La Scrittura ribadisce che questo atteggiamento procura “beatitudine” cioè felicità profonda e intramontabile. È l’esperienza di luce e pacificazione che attraversa quanti mantengono lo sguardo rivolto al Cielo e affrontano il quotidiano senza fuggire dalle prove e traversie che spesso cercano di deviare il cammino volto al bene.

Chi mantiene tale direzione dilata il cuore e si apre all’umanità tutta, vivere di gratitudine spegne ogni avarizia nel dono di sé. Non si tratta di fare regali o donare dei beni ma, in primo luogo, il dono si traduce nel servire e nello spendersi per il prossimo, nel costruire rapporti di vicinanza e di amicizia, nel farsi strumenti di pace.

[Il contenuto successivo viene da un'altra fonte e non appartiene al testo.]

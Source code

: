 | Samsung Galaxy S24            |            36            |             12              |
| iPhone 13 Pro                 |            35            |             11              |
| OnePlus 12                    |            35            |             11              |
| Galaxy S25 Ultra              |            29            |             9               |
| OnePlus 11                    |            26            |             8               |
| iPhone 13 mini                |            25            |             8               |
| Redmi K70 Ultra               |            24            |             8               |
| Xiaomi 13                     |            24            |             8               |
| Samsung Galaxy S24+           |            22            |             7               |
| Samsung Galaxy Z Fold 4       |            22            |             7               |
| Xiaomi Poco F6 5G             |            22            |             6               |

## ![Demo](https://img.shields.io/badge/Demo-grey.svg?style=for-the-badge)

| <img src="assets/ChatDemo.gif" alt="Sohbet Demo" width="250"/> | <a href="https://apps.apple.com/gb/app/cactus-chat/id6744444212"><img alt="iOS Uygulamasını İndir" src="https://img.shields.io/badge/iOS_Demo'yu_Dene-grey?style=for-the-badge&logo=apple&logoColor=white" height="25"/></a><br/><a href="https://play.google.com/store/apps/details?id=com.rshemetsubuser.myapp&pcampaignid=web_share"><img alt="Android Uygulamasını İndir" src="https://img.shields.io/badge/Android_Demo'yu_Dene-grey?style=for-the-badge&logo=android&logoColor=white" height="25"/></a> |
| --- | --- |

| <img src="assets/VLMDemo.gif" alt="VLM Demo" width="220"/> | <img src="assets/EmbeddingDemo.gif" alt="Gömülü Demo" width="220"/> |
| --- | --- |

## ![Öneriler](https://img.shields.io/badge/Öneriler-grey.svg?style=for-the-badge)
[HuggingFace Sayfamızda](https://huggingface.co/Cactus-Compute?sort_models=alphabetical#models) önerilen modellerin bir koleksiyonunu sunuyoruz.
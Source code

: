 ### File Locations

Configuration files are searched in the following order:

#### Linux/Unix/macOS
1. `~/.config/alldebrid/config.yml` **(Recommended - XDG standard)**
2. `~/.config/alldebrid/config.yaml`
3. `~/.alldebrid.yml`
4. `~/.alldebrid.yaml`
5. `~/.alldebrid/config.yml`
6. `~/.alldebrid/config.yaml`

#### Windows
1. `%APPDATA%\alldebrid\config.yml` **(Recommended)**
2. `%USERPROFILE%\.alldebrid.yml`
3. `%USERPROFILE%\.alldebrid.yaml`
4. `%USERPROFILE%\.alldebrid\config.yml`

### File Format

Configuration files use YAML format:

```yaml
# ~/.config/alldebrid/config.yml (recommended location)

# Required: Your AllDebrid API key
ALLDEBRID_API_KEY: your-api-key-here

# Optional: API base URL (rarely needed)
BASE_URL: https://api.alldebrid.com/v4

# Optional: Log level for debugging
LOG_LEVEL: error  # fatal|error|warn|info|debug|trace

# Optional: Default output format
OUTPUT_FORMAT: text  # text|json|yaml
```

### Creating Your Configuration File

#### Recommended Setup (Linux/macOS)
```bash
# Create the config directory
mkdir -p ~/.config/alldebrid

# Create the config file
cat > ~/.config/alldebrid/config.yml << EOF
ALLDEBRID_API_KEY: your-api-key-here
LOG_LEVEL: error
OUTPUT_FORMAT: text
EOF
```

L’indifferenza propria di chi confida nell’uomo continua a ferire il nostro tempo e, infatti, malgrado la pandemia in corso scopriamo trame di guerra che assediano i confini tra i diversi stati e i monologhi tra i governanti. E’ così che ancora scopriamo nel nostro mare Mediterraneo più contingenti militari che pescherecci, più navi da guerra che da crociera.

Abbiamo proprio bisogno di scoprire la gioia del vero “confidare” e, questa, nella pagina delle beatitudini ci viene indicata come la povertà per il regno dei cieli. Si tratta dell’esperienza di chi sa di appartenere al Paradiso e, perciò, vive dell’essenziale perché tutto il resto perde di valore: l’unico tesoro che conta è custodire l’amore di Dio.

Custodisce chi si lascia amare consegnando ogni carico e fa dell’esperienza dell’Amore l’occasione per consumarsi, senza tenere niente di proprio.

Custodisce il dono del Cielo chi lo scopre come il tutto della propria esistenza e lo spende senza riserve perché l’amore vive di amore.